This movie provides clever ways of having many of the MCU’s main characters, along with the audience, take a look back at how far the series has come. We see Thor, Hulk, Iron Man, and Captain America look back at how they once were compared to who they’ve become. We also get to see events from past MCU movies from different perspectives, which is a lot of fun. It really makes you think about and appreciate everything that has happened that led to this momentous movie event. It also serves as an amusing nostalgia trip.
There are a couple of specific scenes that rub me the wrong way. One is when Captain Marvel is talking with the Avengers at their headquarters for the first time. She states that the reason they lost against Thanos was because they didn’t have her. This isn’t exactly something a superhero should say. It sounds narcissistic. Like Rhodey points out, they’re all “about that superhero life.” They all use their abilities to protect people. They don’t lay claim that the other heroes are useless without them. I also agree with Rhodey when he asks her where she’s been since the 90s while everyone else is doing what they can for the greater good. Her response is that she’s been saving many planets and not just the one. My issue with that statement is that she says this even though Rocket Raccoon and Nebula are still on the team. The Guardians of the Galaxy are saving literally the whole galaxy. In Guardians of the Galaxy Volume 2, they save like 50 planets from Ego. They’re out saving tons of planets and space stations, and she claims to be the only one doing that which doesn’t make sense. I feel like the Guardians would have heard about her. I want an actual answer about why she hasn’t been helping out for the past couple of decades.
The other scene that bothered me was when Tony and Steve come face to face for the first time since the Civil War. I, and probably most other people, were excited to see a grand reunion between the two featuring an apology and the two former friends respecting each other’s decisions and moving on so that they can work together for the greater good once again. However, Tony and his big ego had to act immaturely and refuse to apologize to Steve or talk it out when Steve wanted him to realize the only way to save the universe was for them to work together. It was annoying and wasn’t the satisfying reunion that fans deserved.
The writers did a pretty good job figuring out how to avoid changing too much of the world with time travel (other than some things in order to set up those Disney+ shows like Loki). They even cleverly tell us that the Back to the Future rules don’t apply so that the viewer doesn’t have those expectations. However, when Captain America goes back to return the Infinity Stones toward the end of the movie, how does he return some of them? He has to put one back inside of Natalie Portman somehow, and he has to put the Soul Stone back despite needing a sacrifice to retrieve it. Is it possible to put it back without a sacrifice? He would also come face to face with his old nemesis, the Red Skull. That meeting would potentially be huge for him, and yet it’s glossed over. How did Steve go about returning the Reality or Soul Stones?

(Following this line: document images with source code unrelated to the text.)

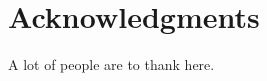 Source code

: \documentclass[a4paper,12pt]{article}
\begin{document}












\section*{Acknowledgments}

A lot of people are to thank here.


\newpage



\end{document}
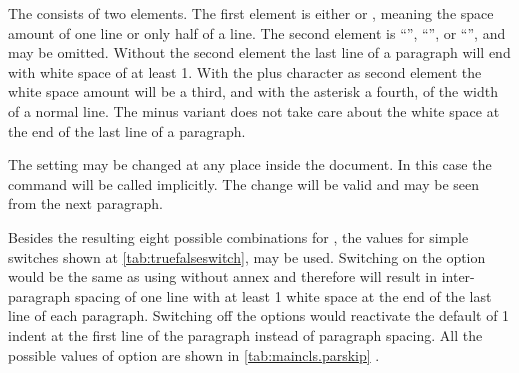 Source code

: \begin{Declaration}
\end{Declaration}

The  consists of two elements. The first element is either
 or , meaning the space amount of one line or only
half of a line. The second element is ``\PValue{*}'', ``\PValue{+}'', or
``\PValue{-}'', and may be omitted. Without the second element the last line
of a paragraph will end with white space of at least 1. With the plus
character as second element the white space amount will be a third, and with
the asterisk a fourth, of the width of a normal line. The minus variant does
not take care about the white space at the end of the last line of a
paragraph.

The setting may be changed at any place inside the document. In this case the
command %
will be called implicitly. The change will be valid and may be seen from the
next paragraph.

Besides the resulting eight possible combinations for , the values
for simple switches shown at \autoref{tab:truefalseswitch},
 may be used. Switching on the option would
be the same as using  without annex and therefore will result in
inter-paragraph spacing of one line with at least 1 white space at
the end of the last line of each paragraph. Switching off the options would
reactivate the default of 1 indent at the first line of the
paragraph instead of paragraph spacing. All the possible values of option
 are shown in \autoref{tab:maincls.parskip}%
%
.

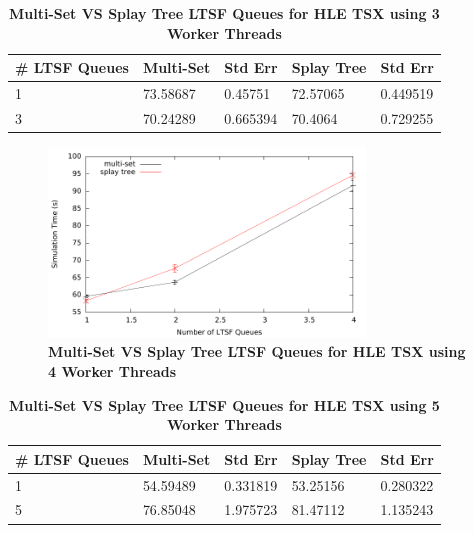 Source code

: \documentclass[11pt]{book}
\begin{document}
\begin{table}[H]
\centering
\begin{tabular}{l|p{2cm}|p{2cm}|p{2cm}|p{2cm}}
    \textbf{\# LTSF Queues}&Multi-Set &Std Err &Splay Tree &Std Err\\
    \hline
    \midrule
        1 &73.58687   &0.45751  &72.57065   &0.449519\\ 
        3 &70.24289   &0.665394 &70.4064    &0.729255\\
\end{tabular}
\caption{\textbf{Multi-Set VS Splay Tree LTSF Queues for HLE TSX using 3 Worker
    Threads}}\label{tab:noThrMig_3threadsXschq_msVSst_hle}
\end{table}

\begin{figure}[H]
    \centering
    \graphicspath{ {./figures/} }
    \includegraphics[width=0.75\textwidth,keepaspectratio]{hugeepidemicsim-NOmig-timeVSschedQs-msVSst-4thread-hle}
\caption{\textbf{Multi-Set VS Splay Tree LTSF Queues for HLE TSX using 4 Worker
    Threads}}\label{fig:noThrMig_timeVSschq_4threads_msVSst_hle}
\end{figure}

\begin{table}[H]
\centering
\begin{tabular}{l|p{2cm}|p{2cm}|p{2cm}|p{2cm}}
    \textbf{\# LTSF Queues}&Multi-Set &Std Err &Splay Tree &Std Err\\
    \hline
    \midrule
        1 &54.59489   &0.331819 &53.25156   &0.280322\\ 
        5 &76.85048   &1.975723 &81.47112   &1.135243\\
\end{tabular}
\caption{\textbf{Multi-Set VS Splay Tree LTSF Queues for HLE TSX using 5 Worker
    Threads}}\label{tab:noThrMig_5threadsXschq_msVSst_hle}
\end{table}
\end{document}
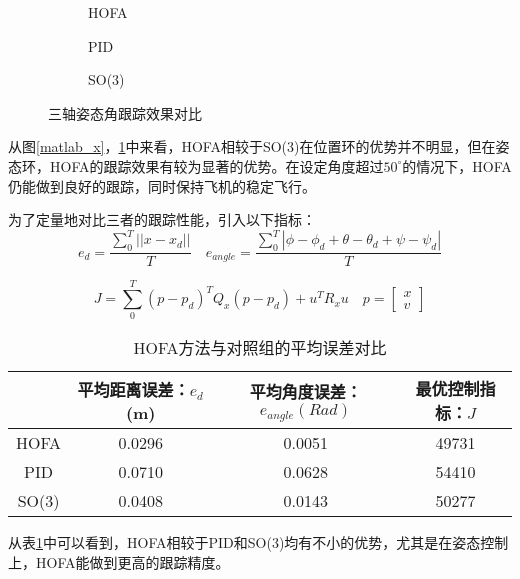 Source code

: \begin{figure}[h]
  \centering
  \begin{subfigure}[t]{0.33\textwidth}
    \centering
    \caption{HOFA}
  \end{subfigure}\hfill
  \begin{subfigure}[t]{0.33\textwidth}
    \centering
    \caption{PID}
  \end{subfigure}\hfill
  \begin{subfigure}[t]{0.33\textwidth}
    \centering
    \caption{SO(3)}
  \end{subfigure}
  \caption{三轴姿态角跟踪效果对比}
  \label{matlab_angle}
\end{figure}

从图\ref{matlab_x}，\ref{matlab_angle}中来看，HOFA相较于SO(3)在位置环的优势并不明显，但在姿态环，HOFA的跟踪效果有较为显著的优势。在设定角度超过$50^\circ$的情况下，HOFA仍能做到良好的跟踪，同时保持飞机的稳定飞行。

  
为了定量地对比三者的跟踪性能，引入以下指标：
  $$e_d=\frac{\sum_0^{T}||x-x_d||}{T} \quad e_{angle}=\frac{\sum_0^{T}|\phi-\phi_d+\theta-\theta_d+\psi-\psi_d|}{T}$$

  $$J=\sum_0^{T}(p-p_d)^T Q_x(p-p_d)+u^T R_x u \quad p=\begin{bmatrix}
    x \\ v
  \end{bmatrix}$$
  \begin{table}[h]
    \centering
    \caption{HOFA方法与对照组的平均误差对比}
    \begin{tabular}{cccc}
        \toprule
        & 平均距离误差：$e_d$ (m)& 平均角度误差：$e_{angle}(Rad)$  & 最优控制指标：$J$ \\
        \midrule
        HOFA & 0.0296 & 0.0051 &49731 \\
        PID & 0.0710 & 0.0628 &54410 \\
        SO(3) &0.0408  &0.0143 &50277 \\
        \bottomrule
    \end{tabular}

    \label{matlab对比}
\end{table}

从表\ref{matlab对比}中可以看到，HOFA相较于PID和SO(3)均有不小的优势，尤其是在姿态控制上，HOFA能做到更高的跟踪精度。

There are too many events that happen throughout the movie by coincidence and sheer luck. None of the movie would have been possible if it weren’t for a rat scurrying across the Quantum Realm controls in Scott’s van and accidentally hitting the right button to set him free. Tony and Nebula are saved from their fates of drifting through space in a dead ship by Captain Marvel because she happened to see them on her way to Earth. Considering that space is infinite, this seems unlikely. In order to get the Soul Stone, there must be a sacrifice of a loved one. The pair that went to retrieve this stone happened to be Black Widow and Hawkeye, the one pair that had a strong enough bond. They didn’t know this Infinity Stone required a sacrifice. What if Nebula and War Machine ended up going? They’d be screwed. If there was one coincidence like this in the movie, that would have been fine, but so many makes things feel a bit forced.
The humor in some of the MCU movies, as great as it typically is, sometimes undercuts the impact of the drama happening. In Endgame, though, the humor is blended in organically. It’s all perfectly timed and used in times when it won’t take anything away from other scenes. Some of the jokes in Endgame are particularly strong, like Captain America’s ass being called “America’s ass,” Scott getting ready to eat a taco to have it destroyed by a ship’s turbine, or Tony referring to Nebula as the Blue Meanie (I appreciate a good Yellow Submarine reference).

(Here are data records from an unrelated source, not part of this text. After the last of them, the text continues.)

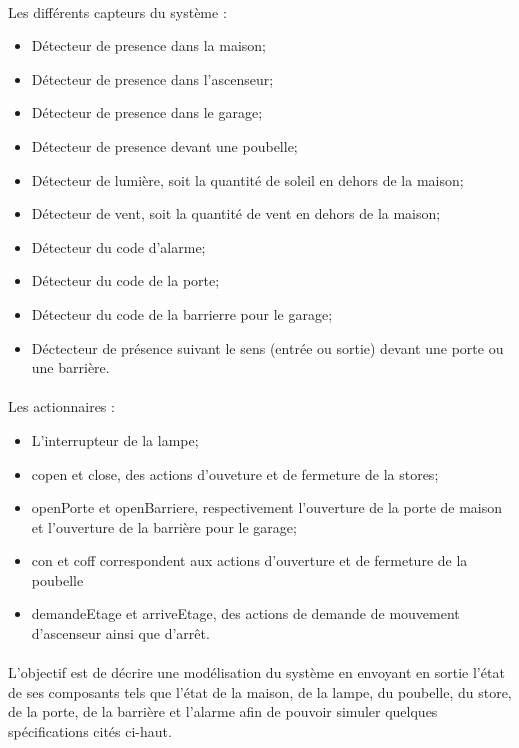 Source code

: \documentclass{svjour3}
\begin{document}
 \paragraph{}
 Les différents capteurs du système :
 \begin{itemize}
  \item Détecteur de presence dans la maison;
  \item Détecteur de presence dans l'ascenseur;
  \item Détecteur de presence dans le garage;
  \item Détecteur de presence devant une poubelle;
  \item Détecteur de lumière, soit la quantité de soleil en dehors de la maison;
  \item Détecteur de vent, soit la quantité de vent en dehors de la maison;
  \item Détecteur du code d'alarme;
  \item Détecteur du code de la porte;
  \item Détecteur du code de la barrierre pour le garage;
  \item Déctecteur de présence suivant le sens (entrée ou sortie) devant une porte ou une barrière.
 \end{itemize}
 \paragraph{}
 Les actionnaires :
 \begin{itemize}
  \item L'interrupteur de la lampe;
  \item copen et close, des actions d'ouveture et de fermeture de la stores;
  \item openPorte et openBarriere, respectivement l'ouverture de la porte de maison et l'ouverture de la barrière pour le garage;
  \item con et coff correspondent aux actions d'ouverture et de fermeture de la poubelle
  \item demandeEtage et arriveEtage, des actions de demande de mouvement d'ascenseur ainsi que d'arrêt. 
 \end{itemize}
\paragraph{}
 L'objectif est de décrire une modélisation du système en envoyant en sortie l'état de ses composants tels que l'état de la maison, de la lampe, du poubelle, 
 du store, de la porte, de la barrière et l'alarme afin de pouvoir simuler quelques spécifications cités ci-haut.
\end{document}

Obviously, Endgame does not stand on its own as a great solo movie since it relies heavily on Infinity War and on future movies happening, but it does wrap things up nicely and feel like a good ending for much of this era of the MCU while also serving as the beginning of, or the next step of, other stories.
Ultimately, Avengers: Endgame serves as the ideal finale for the Infinity Saga of the MCU. It’s emotional, fun, looks back at and pays homage to the last eleven years of Marvel movies, and has a gigantic battle that makes any comic book fan’s dream come true. It does have some frustrating scenes and minor plot holes, and isn’t watchable if you haven’t seen past movies, but it absolutely delivers as an epic thrill ride and heartfelt ending. The narrative is cleverly thought out, and there are plenty of moments worthy of cheering from movie theater audiences. I loved this movie 3,000 despite some of those minor flaws.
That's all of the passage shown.